Stored data
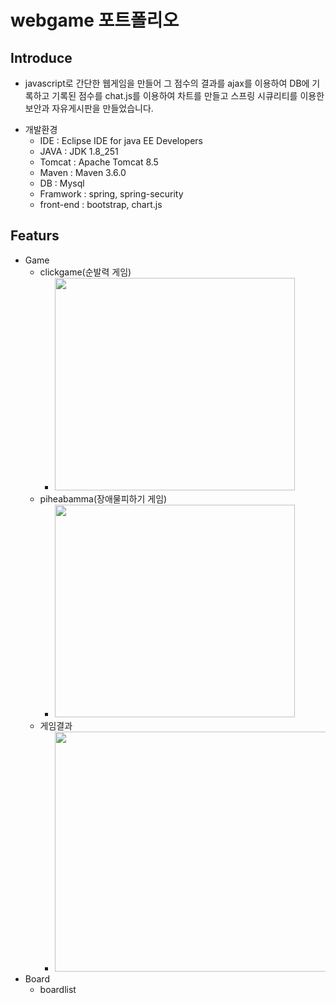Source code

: # webgame 포트폴리오

## Introduce
- javascript로 간단한 웹게임을 만들어 그 점수의 결과를 ajax를 이용하여 DB에 기록하고 기록된 점수를 chat.js를 이용하여 차트를 만들고 스프링 시큐리티를 이용한 보안과 자유게시판을 만들었습니다. 
* 개발환경
  - IDE : Eclipse IDE for java EE Developers
  - JAVA : JDK 1.8_251
  - Tomcat : Apache Tomcat 8.5
  - Maven : Maven 3.6.0
  - DB : Mysql
  - Framwork : spring, spring-security
  - front-end : bootstrap, chart.js

## Featurs
* Game
   - clickgame(순발력 게임)
     - <img width="384" height="340" src="https://user-images.githubusercontent.com/39799061/111893264-d6bc3580-8a44-11eb-911f-bb523cd7c248.gif"/>
   - piheabamma(장애물피하기 게임)
     - <img width="384" height="340" src="https://user-images.githubusercontent.com/39799061/111893144-ec7d2b00-8a43-11eb-8c14-30ee4323995d.gif"/>
   - 게임결과
     - <img width="1185" height="384" src="https://user-images.githubusercontent.com/39799061/111893284-079c6a80-8a45-11eb-95a9-2a6ae1a756b3.gif"/>
* Board
   - boardlist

EXERCISE PROMPT: Retype the entries above exactly, but only from the line containing "- IDE : Eclipse IDE for java EE Developers" through the line containing "- piheabamma(장애물피하기 게임)", both included.

SOLVED EXERCISE:
  - IDE : Eclipse IDE for java EE Developers
  - JAVA : JDK 1.8_251
  - Tomcat : Apache Tomcat 8.5
  - Maven : Maven 3.6.0
  - DB : Mysql
  - Framwork : spring, spring-security
  - front-end : bootstrap, chart.js

## Featurs
* Game
   - clickgame(순발력 게임)
     - <img width="384" height="340" src="https://user-images.githubusercontent.com/39799061/111893264-d6bc3580-8a44-11eb-911f-bb523cd7c248.gif"/>
   - piheabamma(장애물피하기 게임)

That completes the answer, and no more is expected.